Task to complete: Extract, from the records beneath this instruction, each line that contains the word "fout".

Data excerpts:

---*---

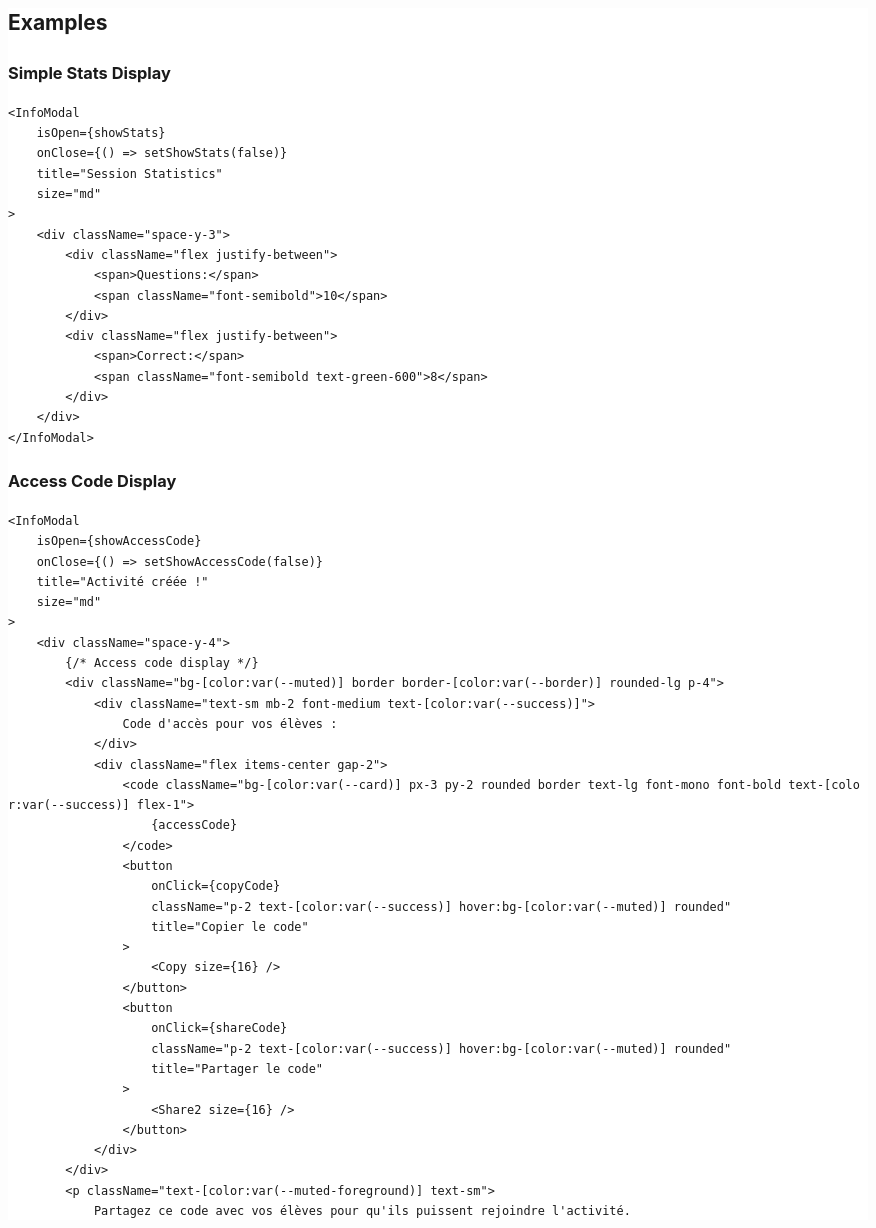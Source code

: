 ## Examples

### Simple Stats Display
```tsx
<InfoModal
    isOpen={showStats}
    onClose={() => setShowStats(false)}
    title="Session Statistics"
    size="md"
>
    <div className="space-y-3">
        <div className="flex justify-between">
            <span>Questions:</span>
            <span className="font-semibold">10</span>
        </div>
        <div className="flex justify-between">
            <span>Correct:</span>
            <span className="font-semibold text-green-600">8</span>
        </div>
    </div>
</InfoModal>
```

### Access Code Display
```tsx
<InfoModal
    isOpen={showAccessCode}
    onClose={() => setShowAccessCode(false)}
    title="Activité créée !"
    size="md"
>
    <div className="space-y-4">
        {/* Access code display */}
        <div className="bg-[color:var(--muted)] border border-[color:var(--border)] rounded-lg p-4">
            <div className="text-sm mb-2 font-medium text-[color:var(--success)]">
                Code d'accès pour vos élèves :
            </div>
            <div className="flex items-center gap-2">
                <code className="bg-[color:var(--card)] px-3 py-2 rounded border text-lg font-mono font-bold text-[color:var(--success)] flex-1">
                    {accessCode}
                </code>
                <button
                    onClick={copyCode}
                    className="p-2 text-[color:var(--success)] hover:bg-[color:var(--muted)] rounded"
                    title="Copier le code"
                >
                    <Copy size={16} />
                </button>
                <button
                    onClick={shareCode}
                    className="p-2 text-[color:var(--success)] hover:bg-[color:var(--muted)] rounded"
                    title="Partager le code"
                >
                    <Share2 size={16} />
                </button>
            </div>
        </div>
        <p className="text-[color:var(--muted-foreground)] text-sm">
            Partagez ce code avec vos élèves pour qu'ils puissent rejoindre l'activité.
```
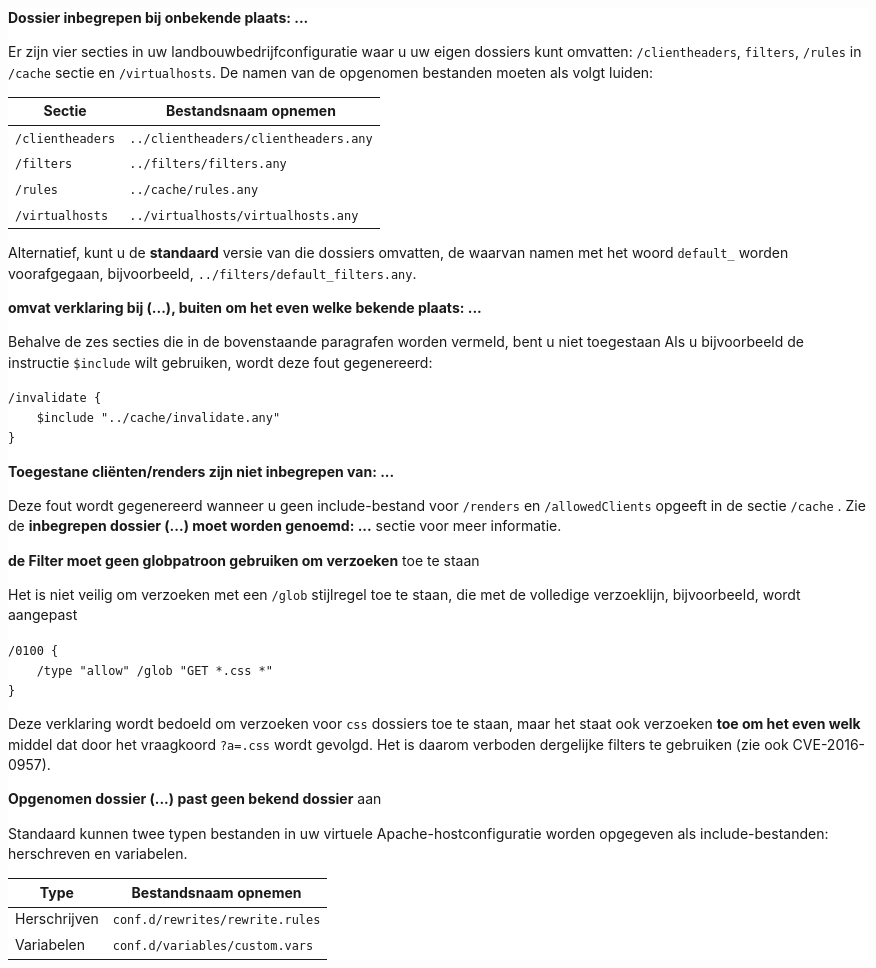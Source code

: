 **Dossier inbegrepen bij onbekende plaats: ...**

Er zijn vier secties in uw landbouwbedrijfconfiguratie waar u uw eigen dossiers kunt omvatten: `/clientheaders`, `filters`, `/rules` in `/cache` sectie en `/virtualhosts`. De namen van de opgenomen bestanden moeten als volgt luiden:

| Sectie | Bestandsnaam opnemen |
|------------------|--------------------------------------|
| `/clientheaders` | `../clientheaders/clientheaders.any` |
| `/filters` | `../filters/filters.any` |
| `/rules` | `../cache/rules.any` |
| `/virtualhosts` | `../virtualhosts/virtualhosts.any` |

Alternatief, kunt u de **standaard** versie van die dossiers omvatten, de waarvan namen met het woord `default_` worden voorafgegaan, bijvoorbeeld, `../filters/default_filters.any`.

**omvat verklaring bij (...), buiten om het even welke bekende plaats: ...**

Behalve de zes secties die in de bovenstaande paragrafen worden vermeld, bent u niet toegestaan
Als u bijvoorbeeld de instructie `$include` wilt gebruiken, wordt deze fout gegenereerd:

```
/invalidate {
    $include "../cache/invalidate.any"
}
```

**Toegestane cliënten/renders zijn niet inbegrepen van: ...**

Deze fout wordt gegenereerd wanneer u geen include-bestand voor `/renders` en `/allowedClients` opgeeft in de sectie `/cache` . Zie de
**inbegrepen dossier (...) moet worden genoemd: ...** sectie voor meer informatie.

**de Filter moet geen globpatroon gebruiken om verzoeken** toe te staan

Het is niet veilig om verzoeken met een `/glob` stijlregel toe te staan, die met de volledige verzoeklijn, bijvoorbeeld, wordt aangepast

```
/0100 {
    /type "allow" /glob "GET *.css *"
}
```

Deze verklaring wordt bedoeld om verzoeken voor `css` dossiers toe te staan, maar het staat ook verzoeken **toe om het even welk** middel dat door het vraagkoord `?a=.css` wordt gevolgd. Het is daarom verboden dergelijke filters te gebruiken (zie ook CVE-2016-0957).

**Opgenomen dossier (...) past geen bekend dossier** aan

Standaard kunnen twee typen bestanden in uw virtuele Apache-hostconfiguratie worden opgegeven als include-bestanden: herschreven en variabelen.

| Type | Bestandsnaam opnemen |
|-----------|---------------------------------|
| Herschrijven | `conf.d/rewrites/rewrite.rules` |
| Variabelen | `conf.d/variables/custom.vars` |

---*---

Exercise solution:
Als u bijvoorbeeld de instructie `$include` wilt gebruiken, wordt deze fout gegenereerd:
Deze fout wordt gegenereerd wanneer u geen include-bestand voor `/renders` en `/allowedClients` opgeeft in de sectie `/cache` . Zie de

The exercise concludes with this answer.